The French Parliament is considering legislation that will outlaw “psychological violence” directed at a spouse or any cohabitating domestic partners.
Though the language of the law is gender-nonspecific, it targets the atrocious problem the Frogs are having with those old-world, misogynistic, Neanderthalian males who tear women down by, you know, calling them fat, accusing them of infidelity, deriding their terrible taste in chick-flicks and similar types of bastardatry.
For the most part, there have been two reactions: from those who think the law is bogus on the basis of the “Sticks and Stones” theory and those who refute “Sticks and Stones” because they believe that verbal abuse can be harmful.
For example, Leslie Garfield of the blog Feminist Law Professors wrote an essay called “Sticks and Stones May Break Your Bones but Words Can Really Hurt You: The Case for Criminalizing Intentional Infliction of Emotional Distress.” Barbara Walters, on her show, The Viewgina, said words, as well as stones and sticks, can “definitely hurt you.” Indeed, on the TV, radio and all across the clogosphere are tons of people who refute the classic children’s rhyme. And while I have a kettle-full of contempt for odious men who take pleasure in hurting their lovers with odious remarks, I take exception to the discrediting of “Sticks and Stones” because it is inarguably the most empowering and inspiring children’s rhyme ever composed.
“Sticks and stones can break my bones but words will never hurt me.”
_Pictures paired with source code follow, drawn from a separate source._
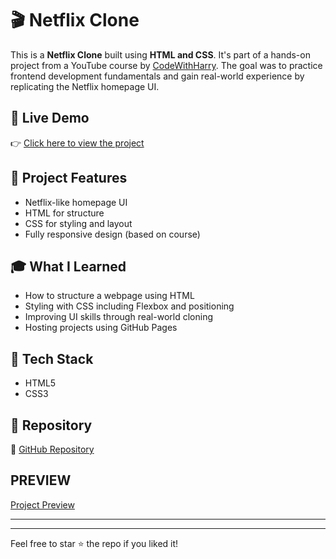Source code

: # 🎬 Netflix Clone

This is a **Netflix Clone** built using **HTML and CSS**. It's part of a hands-on project from a YouTube course by [CodeWithHarry](https://www.youtube.com/playlist?list=PLu0W_9lII9agq5TrH9XLIKQvv0iaF2X3w). The goal was to practice frontend development fundamentals and gain real-world experience by replicating the Netflix homepage UI.

## 📌 Live Demo
👉 [Click here to view the project](https://shaurya07dev.github.io/Netflix_clone/)

## 📁 Project Features
- Netflix-like homepage UI
- HTML for structure
- CSS for styling and layout
- Fully responsive design (based on course)

## 🎓 What I Learned
- How to structure a webpage using HTML
- Styling with CSS including Flexbox and positioning
- Improving UI skills through real-world cloning
- Hosting projects using GitHub Pages

## 🚀 Tech Stack
- HTML5
- CSS3

## 📂 Repository
🔗 [GitHub Repository](https://github.com/Shaurya07dev/Netflix_clone)

## PREVIEW
[Project Preview](assets/images/image.png)

---
---

Feel free to star ⭐ the repo if you liked it!
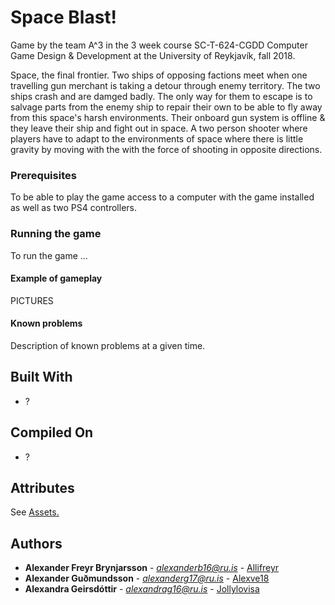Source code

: # Space Blast!

Game by the team A^3 in the 3 week course SC-T-624-CGDD Computer Game Design & Development at the University of Reykjavík, fall 2018.

Space, the final frontier. Two ships of opposing factions meet when one travelling gun merchant is taking a detour through enemy territory. The two ships crash and are damged badly. The only way for them to escape is to salvage parts from the enemy ship to repair their own to be able to fly away from this space's harsh environments. Their onboard gun system is offline & they leave their ship and fight out in space. A two person shooter where players have to adapt to the environments of space where there is little gravity by moving with the with the force of shooting in opposite directions. 


### Prerequisites

To be able to play the game access to a computer with the game installed as well as two PS4 controllers.


### Running the game

To run the game ...

#### Example of gameplay

PICTURES


#### Known problems 

Description of known problems at a given time.


## Built With

* ?

## Compiled On

* ?

## Attributes

See [Assets.](ASSETS.md)

## Authors

* **Alexander Freyr Brynjarsson** - *alexanderb16@ru.is* - [Allifreyr](https://github.com/allifreyr)
* **Alexander Guðmundsson** - *alexanderg17@ru.is* - [Alexve18](https://github.com/alexve18)
* **Alexandra Geirsdóttir** - *alexandrag16@ru.is* - [Jollylovisa](https://github.com/jollylovisa)

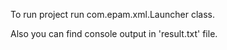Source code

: To run project run com.epam.xml.Launcher class.

Also you can find console output in 'result.txt' file.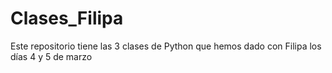 # Clases_Filipa
Este repositorio tiene las 3 clases de Python que hemos dado con Filipa los días 4 y 5 de marzo

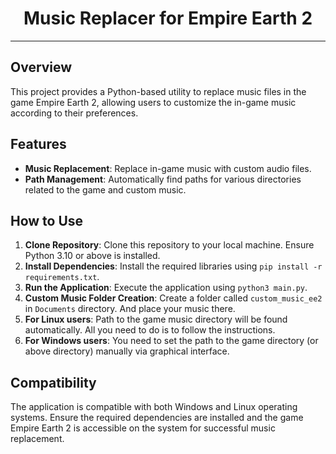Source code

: <h1 style="text-align:center">Music Replacer for Empire Earth 2</h1> 

---

## Overview

This project provides a Python-based utility to replace music files in the game Empire Earth 2, 
allowing users to customize the in-game music according to their preferences.

## Features

- **Music Replacement**: Replace in-game music with custom audio files.
- **Path Management**: Automatically find paths for various directories related to the game and custom music.

## How to Use

1. **Clone Repository**: Clone this repository to your local machine. Ensure Python 3.10 or above is installed.
2. **Install Dependencies**: Install the required libraries using `pip install -r requirements.txt`.
3. **Run the Application**: Execute the application using `python3 main.py`.
4. **Custom Music Folder Creation**: Create a folder called `custom_music_ee2` in `Documents` directory. And place your music there.
5. **For Linux users**: Path to the game music directory will be found automatically. All you need to do is to follow the instructions.
6. **For Windows users**: You need  to set the path to the game directory (or above directory) manually via graphical interface.

## Compatibility

The application is compatible with both Windows and Linux operating systems. Ensure the required dependencies are installed and the game Empire Earth 2 is accessible on the system for successful music replacement.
Are you kidding?! That little ditty blows doors on the other children’s rhymes. It runs circles around, “Ring around the Rosie,” flattens the “Eency Weensy Spider” and knocks the block off “Hickory Dickory’s” clock. And while “Eeny, Meeny, Miny, Moe” is a useful tool to determine who in your group must kiss Sally “Fartface” Marshal on her moldy lips, it isn’t much good for anything else.
Admittedly, a reasonable argument could be made in favor of the axiom “I’m Rubber, You’re Glue” based on its defensive and offensive properties (the insults bounce off you and stick to your attacker? Genius!). However, there are concerns. What if your organs become rubber also? What if you’re allergic to isoprene? What if your adversary counters with the “I’m Heat, You’re Rubber, and Heat Always Melts Rubber” rubber-disintegration comeback? Or worse, what if, after you’ve become rubber and he’s become glue, he says, “You fornicate with your mother!” Then what?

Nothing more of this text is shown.